Atteinte deux fois par le cancer du sein, Varsha Naran-Beekharry connaît bien les affres de cette maladie sur le corps et la perte de confiance en soi qui en résulte. Elle souhaite redonner un peu de joie de vivre aux malades en leur donnant des conseils beauté.  

En quelques mois, le cancer, et surtout ses traitements, peuvent transformer une femme jolie, sûre d’elle et ambitieuse en une personne fragile, chauve, nauséeuse et incertaine de ses lendemains. Or, il est possible de supporter cette épreuve tout en ne se laissant pas aller physiquement. C’est le message que veut transmettre une nouvelle organisation non gouvernementale «You are beautiful femme» (YABF), surtout en cette Journée mondiale contre le cancer.

Celle-ci a été enregistrée en janvier 2015 par Varsha Naran-Beekharry, une Sud-Africaine originaire de Brits, petite ville proche de Johannesburg. Mariée au Mauricien Akash Beekharry, cette directrice des ressources humaines d’une multinationale a eu un cancer du sein en 2004. On l’a traitée dans son pays natal et elle a crié victoire. Et c’était le cas, du moins pendant les dix années qui ont suivi. Le couple a même eu le temps de décider de venir s’installer à Maurice, et a pu réaliser ce rêve en 2009.

Alors que la vie leur souriait, l’an dernier, elle a connu une récidive de la maladie sous une forme encore plus agressive. Elle a dû se prêter à nouveau aux traitements. «Les traitements sont traumatisants pour n’importe quelle femme. La chimiothérapie, en particulier, reste un traitement invasif qui laisse des séquelles à la fois physiques et émotionnelles. En quelques semaines, ce traitement vous vole votre féminité, votre confiance en vous, en votre moi profond

Loin de s’en plaindre, Varsha Naran-Beekharry voit là l’occasion de se relever et de faire quelque chose pour ses semblables, affaiblies comme elle par ces traitements. «Je me suis dit que nous devrions toutes, en tant que femmes, avoir la possibilité de supporter l’épreuve sans pour autant nous laisser aller physiquement.» Elle a donc senti qu’elle avait une tâche à accomplir et qu’elle devait sensibiliser les malades aux techniques de mise en beauté.

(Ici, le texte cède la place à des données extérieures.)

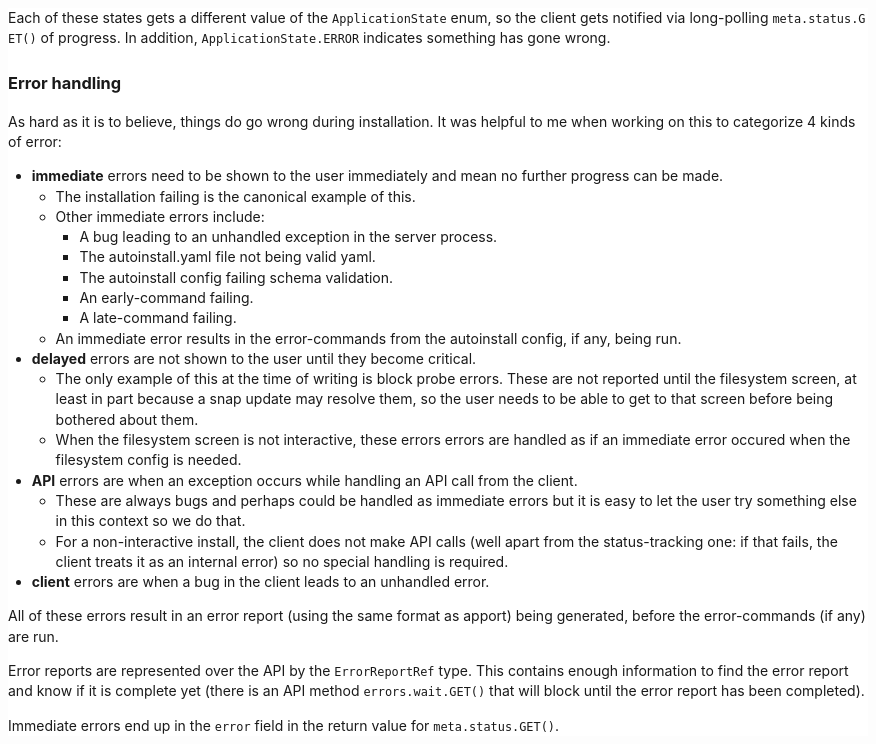 Each of these states gets a different value of the `ApplicationState`
enum, so the client gets notified via long-polling `meta.status.GET()`
of progress. In addition, `ApplicationState.ERROR` indicates something
has gone wrong.

### Error handling

As hard as it is to believe, things do go wrong during
installation. It was helpful to me when working on this to categorize
4 kinds of error:

 * **immediate** errors need to be shown to the user immediately and
   mean no further progress can be made.
   * The installation failing is the canonical example of this.
   * Other immediate errors include:
     * A bug leading to an unhandled exception in the server process.
     * The autoinstall.yaml file not being valid yaml.
     * The autoinstall config failing schema validation.
     * An early-command failing.
     * A late-command failing.
   * An immediate error results in the error-commands from the
     autoinstall config, if any, being run.
 * **delayed** errors are not shown to the user until they become critical.
   * The only example of this at the time of writing is block probe
     errors. These are not reported until the filesystem screen, at
     least in part because a snap update may resolve them, so the user
     needs to be able to get to that screen before being bothered about them.
   * When the filesystem screen is not interactive, these errors
     errors are handled as if an immediate error occured when the
     filesystem config is needed.
 * **API** errors are when an exception occurs while handling an API
   call from the client.
   * These are always bugs and perhaps could be handled as immediate
     errors but it is easy to let the user try something else in this
     context so we do that.
   * For a non-interactive install, the client does not make API calls
     (well apart from the status-tracking one: if that fails, the
     client treats it as an internal error) so no special handling is
     required.
 * **client** errors are when a bug in the client leads to an
   unhandled error.

All of these errors result in an error report (using the same format
as apport) being generated, before the error-commands (if any) are
run.

Error reports are represented over the API by the `ErrorReportRef`
type. This contains enough information to find the error report and
know if it is complete yet (there is an API method `errors.wait.GET()`
that will block until the error report has been completed).

Immediate errors end up in the `error` field in the return value for
`meta.status.GET()`.
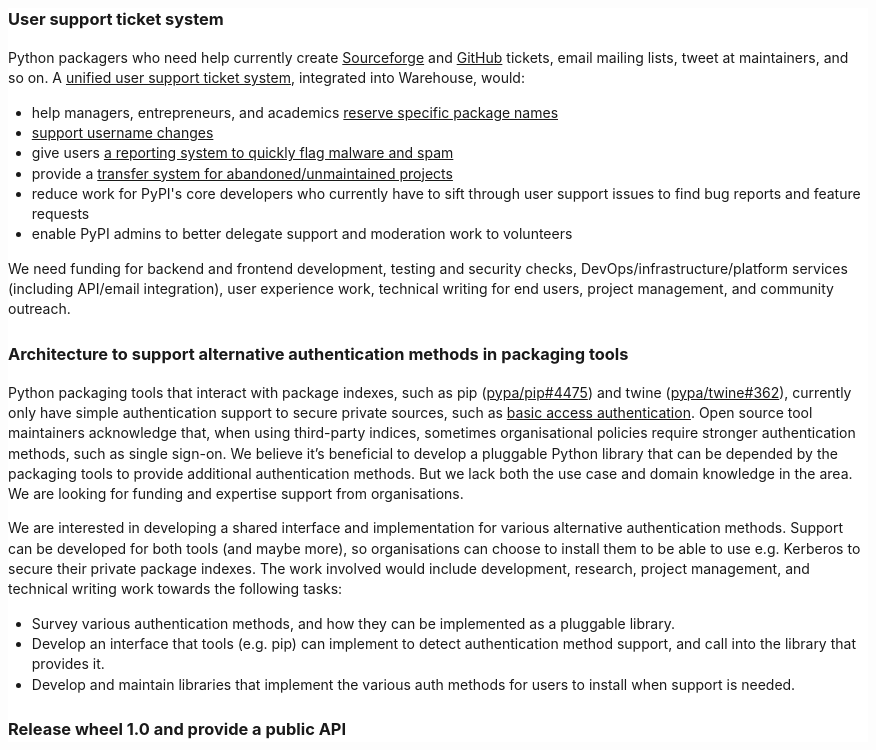 ### User support ticket system

Python packagers who need help currently create
[Sourceforge](https://sourceforge.net/p/pypi/support-requests/)
and [GitHub](https://github.com/pypa/pypi-support/issues) tickets,
email mailing lists, tweet at maintainers, and so on. A
[unified user support ticket system](https://github.com/pypa/warehouse/issues/3231#issuecomment-405561741), integrated into Warehouse, would:

-   help managers, entrepreneurs, and academics
    [reserve specific package names](https://github.com/pypa/warehouse/issues/2082)
-   [support username changes](https://github.com/pypa/warehouse/issues/1190)
-   give users [a reporting system to quickly flag malware and spam](https://github.com/pypa/warehouse/issues/2982)
-   provide a [transfer system for abandoned/unmaintained projects](https://github.com/pypa/warehouse/issues/1506)
-   reduce work for PyPI's core developers who currently have to sift
    through user support issues to find bug reports and feature requests
-   enable PyPI admins to better delegate support and moderation work to
    volunteers

We need funding for backend and frontend development, testing and
security checks, DevOps/infrastructure/platform services (including
API/email integration), user experience work, technical writing for end
users, project management, and community outreach.

### Architecture to support alternative authentication methods in packaging tools

Python packaging tools that interact with package indexes, such as pip ([pypa/pip#4475](https://github.com/pypa/pip/issues/4475)) and twine ([pypa/twine#362](https://github.com/pypa/twine/issues/362)), currently only have simple authentication support to secure private sources, such as [basic access authentication](https://en.wikipedia.org/wiki/Basic_access_authentication). Open source tool maintainers acknowledge that, when using third-party indices, sometimes organisational policies require stronger authentication methods, such as single sign-on. We believe it’s beneficial to develop a pluggable Python library that can be depended by the packaging tools to provide additional authentication methods. But we lack both the use case and domain knowledge in the area. We are looking for funding and expertise support from organisations.

We are interested in developing a shared interface and implementation for various alternative authentication methods. Support can be developed for both tools (and maybe more), so organisations can choose to install them to be able to use e.g. Kerberos to secure their private package indexes. The work involved would include development, research, project management, and technical writing work towards the following tasks:

* Survey various authentication methods, and how they can be implemented as a pluggable library.
* Develop an interface that tools (e.g. pip) can implement to detect authentication method support, and call into the library that provides it.
* Develop and maintain libraries that implement the various auth methods for users to install when support is needed.

### Release wheel 1.0 and provide a public API
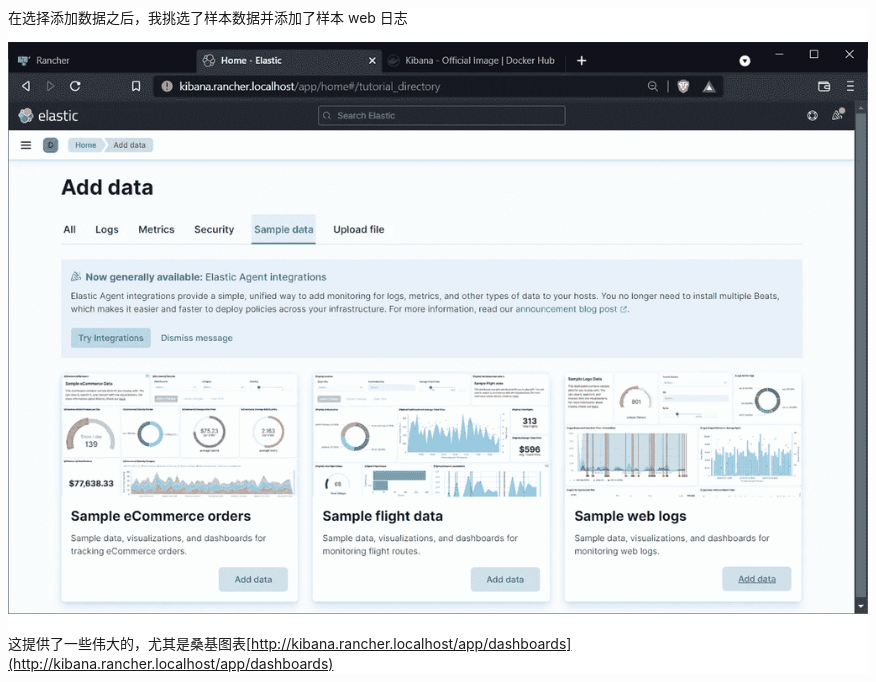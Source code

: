 在选择添加数据之后，我挑选了样本数据并添加了样本 web 日志

![](img/461344f314eec63eff843baa077736df.png)

这提供了一些伟大的，尤其是桑基图表[http://kibana.rancher.localhost/app/dashboards](http://kibana.rancher.localhost/app/dashboards)
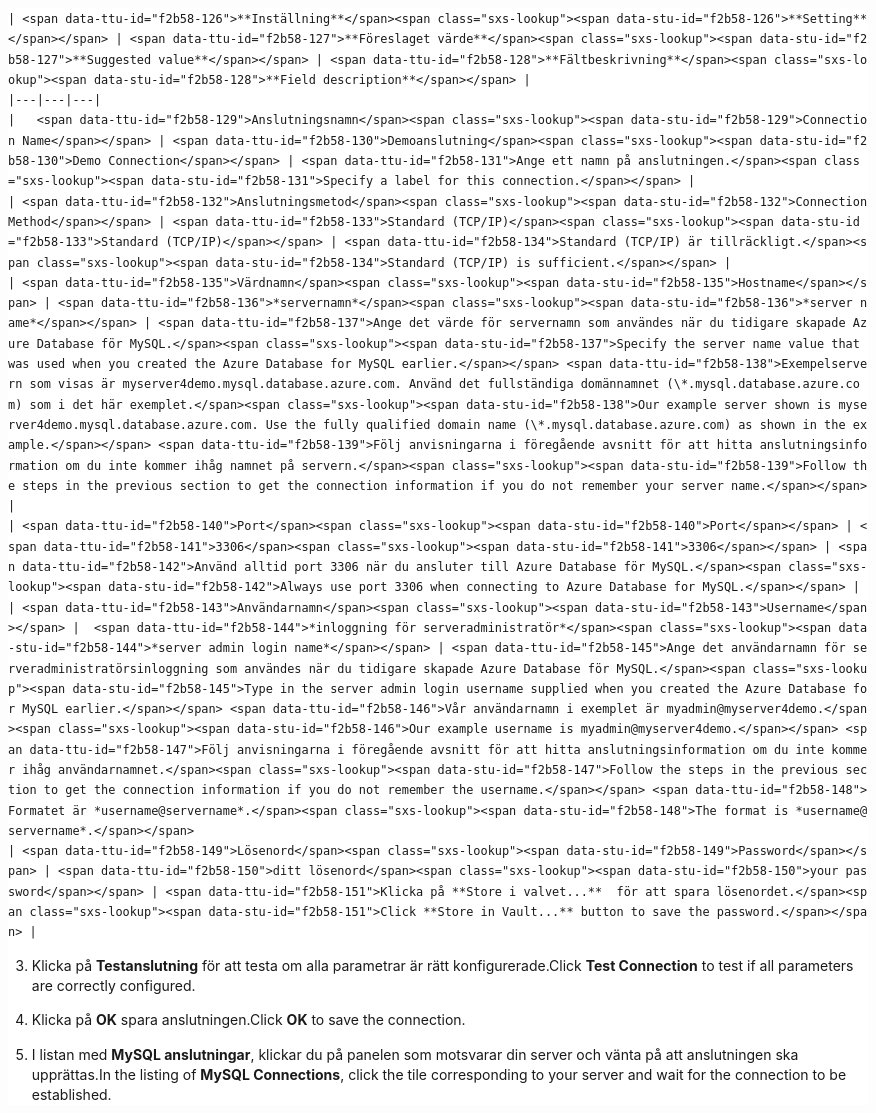     | <span data-ttu-id="f2b58-126">**Inställning**</span><span class="sxs-lookup"><span data-stu-id="f2b58-126">**Setting**</span></span> | <span data-ttu-id="f2b58-127">**Föreslaget värde**</span><span class="sxs-lookup"><span data-stu-id="f2b58-127">**Suggested value**</span></span> | <span data-ttu-id="f2b58-128">**Fältbeskrivning**</span><span class="sxs-lookup"><span data-stu-id="f2b58-128">**Field description**</span></span> |
    |---|---|---|
    |   <span data-ttu-id="f2b58-129">Anslutningsnamn</span><span class="sxs-lookup"><span data-stu-id="f2b58-129">Connection Name</span></span> | <span data-ttu-id="f2b58-130">Demoanslutning</span><span class="sxs-lookup"><span data-stu-id="f2b58-130">Demo Connection</span></span> | <span data-ttu-id="f2b58-131">Ange ett namn på anslutningen.</span><span class="sxs-lookup"><span data-stu-id="f2b58-131">Specify a label for this connection.</span></span> |
    | <span data-ttu-id="f2b58-132">Anslutningsmetod</span><span class="sxs-lookup"><span data-stu-id="f2b58-132">Connection Method</span></span> | <span data-ttu-id="f2b58-133">Standard (TCP/IP)</span><span class="sxs-lookup"><span data-stu-id="f2b58-133">Standard (TCP/IP)</span></span> | <span data-ttu-id="f2b58-134">Standard (TCP/IP) är tillräckligt.</span><span class="sxs-lookup"><span data-stu-id="f2b58-134">Standard (TCP/IP) is sufficient.</span></span> |
    | <span data-ttu-id="f2b58-135">Värdnamn</span><span class="sxs-lookup"><span data-stu-id="f2b58-135">Hostname</span></span> | <span data-ttu-id="f2b58-136">*servernamn*</span><span class="sxs-lookup"><span data-stu-id="f2b58-136">*server name*</span></span> | <span data-ttu-id="f2b58-137">Ange det värde för servernamn som användes när du tidigare skapade Azure Database för MySQL.</span><span class="sxs-lookup"><span data-stu-id="f2b58-137">Specify the server name value that was used when you created the Azure Database for MySQL earlier.</span></span> <span data-ttu-id="f2b58-138">Exempelservern som visas är myserver4demo.mysql.database.azure.com. Använd det fullständiga domännamnet (\*.mysql.database.azure.com) som i det här exemplet.</span><span class="sxs-lookup"><span data-stu-id="f2b58-138">Our example server shown is myserver4demo.mysql.database.azure.com. Use the fully qualified domain name (\*.mysql.database.azure.com) as shown in the example.</span></span> <span data-ttu-id="f2b58-139">Följ anvisningarna i föregående avsnitt för att hitta anslutningsinformation om du inte kommer ihåg namnet på servern.</span><span class="sxs-lookup"><span data-stu-id="f2b58-139">Follow the steps in the previous section to get the connection information if you do not remember your server name.</span></span>  |
    | <span data-ttu-id="f2b58-140">Port</span><span class="sxs-lookup"><span data-stu-id="f2b58-140">Port</span></span> | <span data-ttu-id="f2b58-141">3306</span><span class="sxs-lookup"><span data-stu-id="f2b58-141">3306</span></span> | <span data-ttu-id="f2b58-142">Använd alltid port 3306 när du ansluter till Azure Database för MySQL.</span><span class="sxs-lookup"><span data-stu-id="f2b58-142">Always use port 3306 when connecting to Azure Database for MySQL.</span></span> |
    | <span data-ttu-id="f2b58-143">Användarnamn</span><span class="sxs-lookup"><span data-stu-id="f2b58-143">Username</span></span> |  <span data-ttu-id="f2b58-144">*inloggning för serveradministratör*</span><span class="sxs-lookup"><span data-stu-id="f2b58-144">*server admin login name*</span></span> | <span data-ttu-id="f2b58-145">Ange det användarnamn för serveradministratörsinloggning som användes när du tidigare skapade Azure Database för MySQL.</span><span class="sxs-lookup"><span data-stu-id="f2b58-145">Type in the server admin login username supplied when you created the Azure Database for MySQL earlier.</span></span> <span data-ttu-id="f2b58-146">Vår användarnamn i exemplet är myadmin@myserver4demo.</span><span class="sxs-lookup"><span data-stu-id="f2b58-146">Our example username is myadmin@myserver4demo.</span></span> <span data-ttu-id="f2b58-147">Följ anvisningarna i föregående avsnitt för att hitta anslutningsinformation om du inte kommer ihåg användarnamnet.</span><span class="sxs-lookup"><span data-stu-id="f2b58-147">Follow the steps in the previous section to get the connection information if you do not remember the username.</span></span> <span data-ttu-id="f2b58-148">Formatet är *username@servername*.</span><span class="sxs-lookup"><span data-stu-id="f2b58-148">The format is *username@servername*.</span></span>
    | <span data-ttu-id="f2b58-149">Lösenord</span><span class="sxs-lookup"><span data-stu-id="f2b58-149">Password</span></span> | <span data-ttu-id="f2b58-150">ditt lösenord</span><span class="sxs-lookup"><span data-stu-id="f2b58-150">your password</span></span> | <span data-ttu-id="f2b58-151">Klicka på **Store i valvet...**  för att spara lösenordet.</span><span class="sxs-lookup"><span data-stu-id="f2b58-151">Click **Store in Vault...** button to save the password.</span></span> |

3.   <span data-ttu-id="f2b58-152">Klicka på **Testanslutning** för att testa om alla parametrar är rätt konfigurerade.</span><span class="sxs-lookup"><span data-stu-id="f2b58-152">Click **Test Connection** to test if all parameters are correctly configured.</span></span> 

4.   <span data-ttu-id="f2b58-153">Klicka på **OK** spara anslutningen.</span><span class="sxs-lookup"><span data-stu-id="f2b58-153">Click **OK** to save the connection.</span></span> 

5.   <span data-ttu-id="f2b58-154">I listan med **MySQL anslutningar**, klickar du på panelen som motsvarar din server och vänta på att anslutningen ska upprättas.</span><span class="sxs-lookup"><span data-stu-id="f2b58-154">In the listing of **MySQL Connections**, click the tile corresponding to your server and wait for the connection to be established.</span></span>

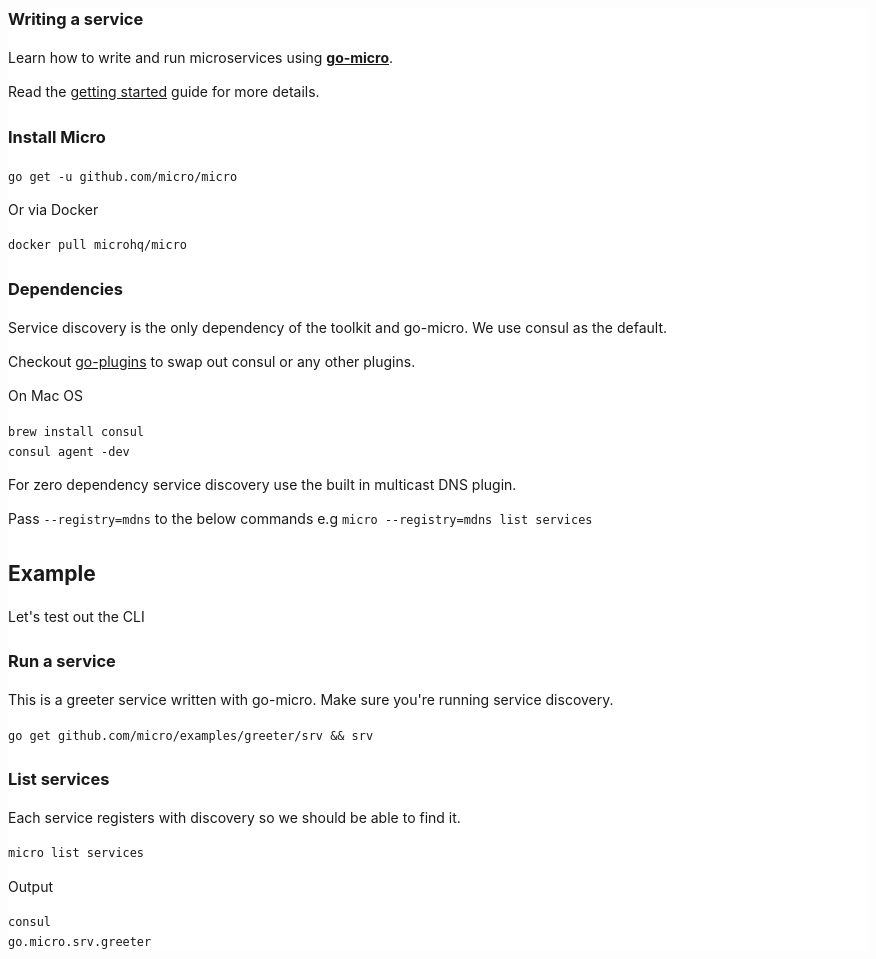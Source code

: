 ### Writing a service

Learn how to write and run microservices using [**go-micro**](https://github.com/micro/go-micro). 

Read the [getting started](https://micro.mu/docs/writing-a-go-service.html) guide for more details.

### Install Micro

```shell
go get -u github.com/micro/micro
```

Or via Docker

```shell
docker pull microhq/micro
```

### Dependencies

Service discovery is the only dependency of the toolkit and go-micro. We use consul as the default.

Checkout [go-plugins](https://github.com/micro/go-plugins) to swap out consul or any other plugins.

On Mac OS
```shell
brew install consul
consul agent -dev
```

For zero dependency service discovery use the built in multicast DNS plugin.

Pass `--registry=mdns` to the below commands e.g `micro --registry=mdns list services`

## Example

Let's test out the CLI

### Run a service

This is a greeter service written with go-micro. Make sure you're running service discovery.

```shell
go get github.com/micro/examples/greeter/srv && srv
```

### List services

Each service registers with discovery so we should be able to find it.

```shell
micro list services
```

Output
```
consul
go.micro.srv.greeter
```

Que propose au juste YABF ? «Nous organisons des ateliers destinés aux femmes présentant tous types de cancer. Nous leur apprenons à travers des soins du visage et des cours de maquillage à lutter contre les changements d’apparence qui accompagnent tout traitement de chimiothérapie», explique Varsha Naran-Beekharry.

Lors de la première session, les participantes averties par le bouche à oreille sont venues timidement. Mais elles en sont ressorties valorisées et plus fortes. «Cela s’est traduit par de beaux sourires. De plus, savoir qu’elles ne sont pas seules dans la souffrance les aide à tenir le coup et à partager leur expérience avec les autres», confie notre interlocutrice.

Ces ateliers, qui ont lieu une fois par mois, sont totalement gratuits. «A travers ces sessions mensuelles de mise en beauté que je veux inscrire dans la durée, je veux atteindre un plus grand nombre de malades pour qu’elles se sentent toutes, malgré leur cancer, de ‘beautiful femmes’», soutient Varsha Naran-Beekharry.

 

Link to Life propose le dépistage pour les hommes

Et dans le cadre de la Journée mondiale contre le cancer, célébrée ce mercredi 4 février, l’ONG Link to Life ouvre, de son côté, ses portes aux hommes. L’association ajoute à sa palette de services le dépistage du cancer de la prostate. En effet, jusqu’ici, le dépistage n’était offert qu’aux femmes. «Les tests de dépistage pour les femmes sont plus faciles à réaliser et Link to Life a préféré se concentrer sur le dépistage du cancer du sein et celui du col de l’utérus», explique Elizabeth Dalais, présidente de l’ONG. De 2009 à 2012, le nombre de cas du cancer de la prostate recensés annuellement est passé de 69 à 104.